General information
- Location: Congleton, Cheshire East England
- Grid reference: SJ8830461632
- Line: Biddulph Valley line
- Platforms: 1

Other information
- Status: Disused

History
- Opened: October 1919
- Closed: 13 July 1925
- Original company: North Staffordshire Railway
- Post-grouping: London, Midland and Scottish Railway

Location

= Mossley Halt railway station =

Former railway station in Cheshire, England

Mossley Halt was a railway station in Mossley, near Congleton, in Cheshire, England. It was located about 1.5 mi south of Congleton railway station, on the Biddulph Valley line.

== History ==
Mossley Halt was opened by the North Staffordshire Railway in 1919. It was used by workers travelling to and from Black Bull coal mine.

In 1923, the Chatterley-Whitfeild collieries ran services to transport their own workers between Mossley Halt, Chell Halt and Biddulph Halt. These services ran twice a day one in the early morning and one a night. These services did not last long.

The London, Midland and Scottish Railway ran two services a day between Mossley Halt and Chell Halt; these trains ran at midday to take the noon shift workers to the collieries and to bring the day shift workers back.

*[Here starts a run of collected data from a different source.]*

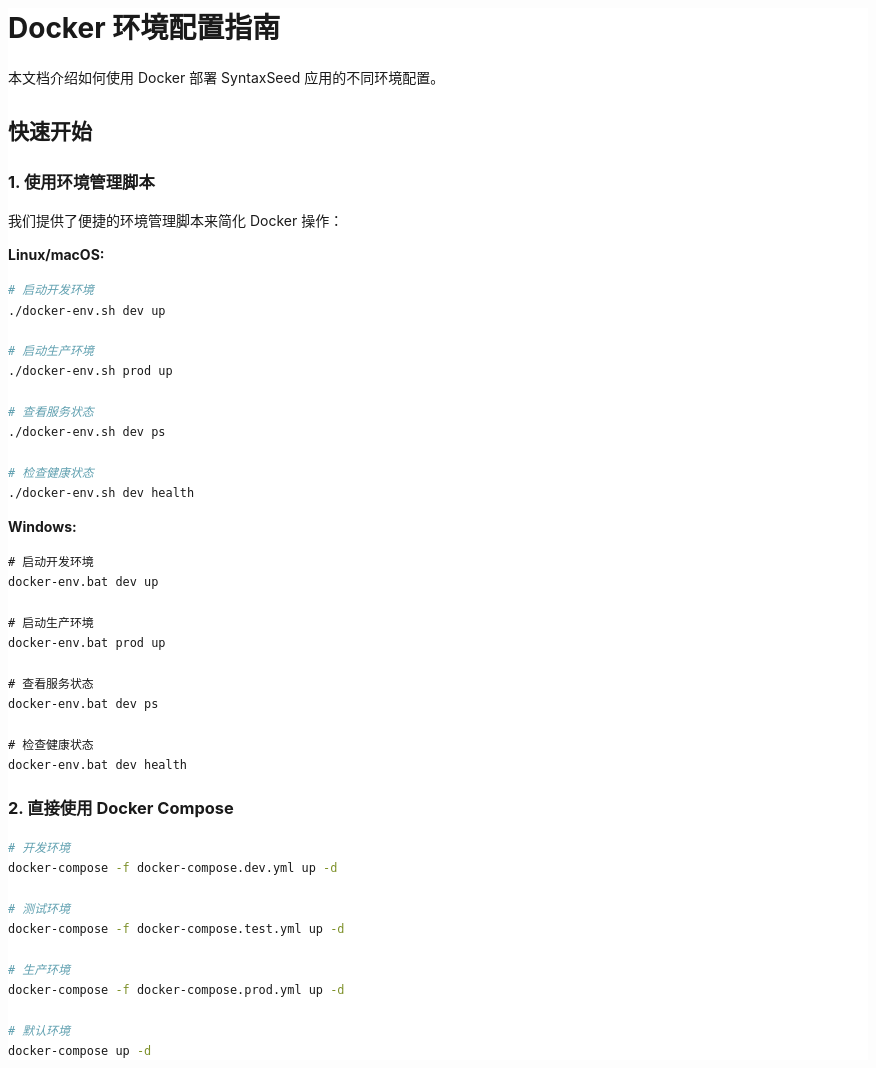 # Docker 环境配置指南

本文档介绍如何使用 Docker 部署 SyntaxSeed 应用的不同环境配置。

## 快速开始

### 1. 使用环境管理脚本

我们提供了便捷的环境管理脚本来简化 Docker 操作：

**Linux/macOS:**

```bash
# 启动开发环境
./docker-env.sh dev up

# 启动生产环境
./docker-env.sh prod up

# 查看服务状态
./docker-env.sh dev ps

# 检查健康状态
./docker-env.sh dev health
```

**Windows:**

```cmd
# 启动开发环境
docker-env.bat dev up

# 启动生产环境
docker-env.bat prod up

# 查看服务状态
docker-env.bat dev ps

# 检查健康状态
docker-env.bat dev health
```

### 2. 直接使用 Docker Compose

```bash
# 开发环境
docker-compose -f docker-compose.dev.yml up -d

# 测试环境
docker-compose -f docker-compose.test.yml up -d

# 生产环境
docker-compose -f docker-compose.prod.yml up -d

# 默认环境
docker-compose up -d
```
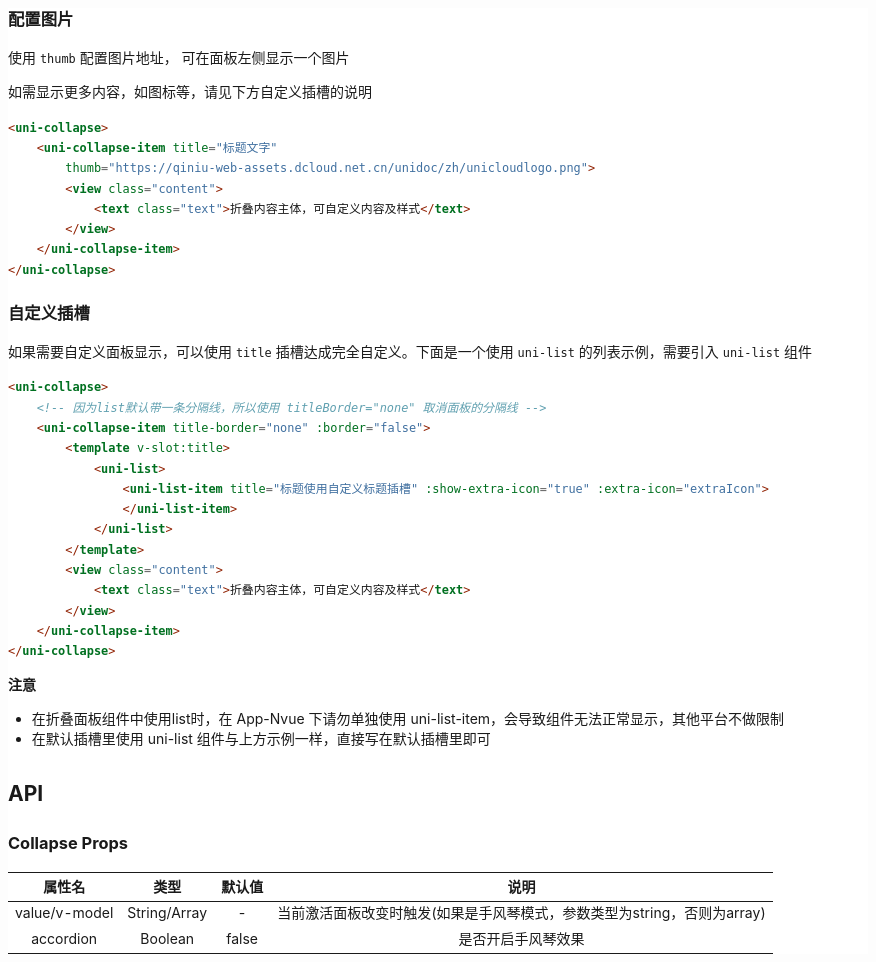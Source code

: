 ### 配置图片

使用 `thumb` 配置图片地址， 可在面板左侧显示一个图片

如需显示更多内容，如图标等，请见下方自定义插槽的说明

```html
<uni-collapse>
	<uni-collapse-item title="标题文字"
		thumb="https://qiniu-web-assets.dcloud.net.cn/unidoc/zh/unicloudlogo.png">
		<view class="content">
			<text class="text">折叠内容主体，可自定义内容及样式</text>
		</view>
	</uni-collapse-item>
</uni-collapse>
```

### 自定义插槽

如果需要自定义面板显示，可以使用 `title` 插槽达成完全自定义。下面是一个使用 `uni-list` 的列表示例，需要引入 `uni-list` 组件

```html
<uni-collapse>
	<!-- 因为list默认带一条分隔线，所以使用 titleBorder="none" 取消面板的分隔线 -->
	<uni-collapse-item title-border="none" :border="false">
		<template v-slot:title>
			<uni-list>
				<uni-list-item title="标题使用自定义标题插槽" :show-extra-icon="true" :extra-icon="extraIcon">
				</uni-list-item>
			</uni-list>
		</template>
		<view class="content">
			<text class="text">折叠内容主体，可自定义内容及样式</text>
		</view>
	</uni-collapse-item>
</uni-collapse>
```

**注意**

- 在折叠面板组件中使用list时，在 App-Nvue 下请勿单独使用 uni-list-item，会导致组件无法正常显示，其他平台不做限制
- 在默认插槽里使用 uni-list 组件与上方示例一样，直接写在默认插槽里即可



## API

### Collapse Props

|属性名|类型|默认值|说明|
|:-:|:-:|:-:|:-:|
|value/v-model|String/Array|-|当前激活面板改变时触发(如果是手风琴模式，参数类型为string，否则为array)|
|accordion|Boolean|false|是否开启手风琴效果	|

By the time of Grouping in 1923, there was one service on Saturdays that called at Mossley Halt.

Mossley Halt was closed on 13 July 1925.

| Preceding station |  | Disused railways |  | Following station |
|---|---|---|---|---|
| Congleton Line and station open |  | North Staffordshire RailwayBiddulph Valley line |  | Biddulph Line and station closed |

==Facilities==
Mossley Halt had one platform with a waiting shelter, a booking office and a platelayers hut.